Quella sera, c’era una strana atmosfera in casa, come se ognuno avesse qualcosa da raccontare. Nulla di strano, visto che le loro cene erano sempre accompagnate da un sacco di aneddoti divertenti sulle proprie giornate.
La prima a parlare fu Bonnie – come sempre – che iniziò a descrivere minuziosamente l’incontro con Brad, un ragazzo che frequenta il terzo anno di medicina.
«Ci siamo anche scambiati i numeri di telefono» ammise ammiccando, il bicchiere di vino stretto i una mano.
Winter ascoltava distrattamente le parole dell’amica, troppo concentrata a finire al più presto il piatto di pasta e dileguarsi in camera a leggere o a guardare un film su Netflix.
«Oh, e ti ha chiamata?» disse la mora, lasciando cadere la forchetta nel piatto vuoto.
In quel momento calò il silenzio nella stanza.
Dopo aver passato tanti anni assieme, le ragazze avevano imparato a come comportarsi con Bonnie: quali parole usare e gli argomenti da affrontare e chiederle se un ragazzo l’aveva chiamata era una delle frasi proibite.
Il sorriso di Bonnie si spense all’improvviso e adagiò il bicchiere sulla tavola.
Aveva lo sguardo infuocato, adesso. Perché Winter sapeva benissimo quanto era stata male in passato per colpa dei ragazzi e lei continuava, imperterrita, a mettere in dito nella piaga.
E, a dirla tutta, era anche stufa di lei, della sua arroganza e del suo modo di comportarsi, come se fosse la padrona della casa.

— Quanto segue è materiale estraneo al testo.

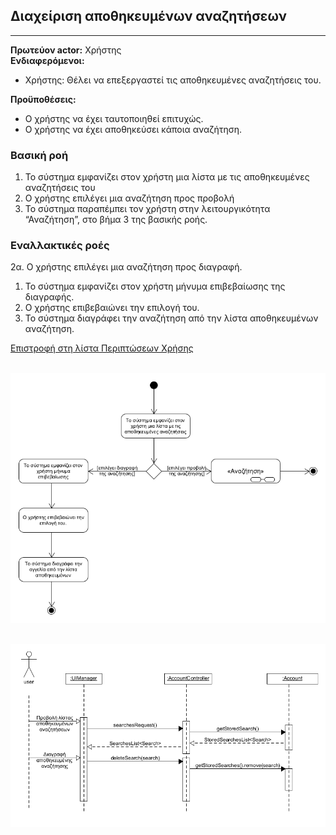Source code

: ## **Διαχείριση αποθηκευμένων αναζητήσεων**
---   
**Πρωτεύον actor:** Χρήστης    
**Ενδιαφερόμενοι:**    
* Χρήστης: Θέλει να επεξεργαστεί τις αποθηκευμένες αναζητήσεις του.   

**Προϋποθέσεις:**     
* Ο χρήστης να έχει ταυτοποιηθεί επιτυχώς.
* Ο χρήστης να έχει αποθηκεύσει κάποια αναζήτηση.  

### **Βασική ροή**
1) Το σύστημα εμφανίζει στον χρήστη μια λίστα με τις αποθηκευμένες αναζητήσεις του
2) Ο χρήστης επιλέγει μια αναζήτηση προς προβολή
3) Το σύστημα παραπέμπει τον χρήστη στην λειτουργικότητα “Αναζήτηση”, στο βήμα 3 της βασικής ροής.

### **Εναλλακτικές ροές**
2α. Ο χρήστης επιλέγει μια αναζήτηση προς διαγραφή.
1) Το σύστημα εμφανίζει στον χρήστη μήνυμα επιβεβαίωσης της διαγραφής.
2) Ο χρήστης επιβεβαιώνει την επιλογή του.
3) Το σύστημα διαγράφει την αναζήτηση από την λίστα αποθηκευμένων αναζήτηση.


[Επιστροφή στη λίστα Περιπτώσεων Χρήσης](../software-requirements.md#περιπτώσεις-χρήσης)
<br><br>

![Activity Diagram](../uml/activity/manage-saved-searches.png)
<br><br>

![Sequence Diagram](../uml/sequence/seq-manage_saved_searches.png)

Erano amiche, sì, e si volevano anche bene ma, a differenza delle altre, c’era sempre stata un po’ di competizione tra le due, fin dai primi giorni di convivenza.
«E Calum, Winter? Si è fatto più sentire?»
Kara, seduta tra le due, rigirava svogliatamente la forchetta nel piatto di spaghetti alla bolognese. Allungò la mano sotto il tavolo e strinse la coscia di Bonnie, cercando di calmarla.
Non appena terminò di parlare, Bonnie si morse l’interno della guancia, pentita, forse, di quello che aveva detto.
Winter aveva uno sguardo glaciale.
Si alzò dalla sedia facendola stridere contro il parquet e «Vado a fare due passi»
Bonnie osservò la scena seriamente dispiaciuta e provò a fermare l’amica, chiedendole di restare.
Ma, come sapevano tutte, Winter era troppo orgogliosa per ammettere di essere stata rifiutata e aveva bisogno di tempo per sbollire la rabbia.
«Buon lunedì sera a tutte» esclamò Svetlana, versandosi dell’altro vino nel bicchiere.
Kara ricominciò a mangiare in silenzio, lanciando uno sguardo d’intesa a Svetlana, che alzò le spalle.
«Dite che ho sbagliato a parlare di Calum?» chiese Bonnie, mangiucchiando la pellicina intorno al pollice della mano.
«Assolutamente no» disse Svetlana, pulendosi la bocca col tovagliolo «Non può comportarsi da stronza con te solo perché Calum si è fidanzato. Alla fine era lei la prima a dire che non c’era niente di sentimentale nella loro relazione»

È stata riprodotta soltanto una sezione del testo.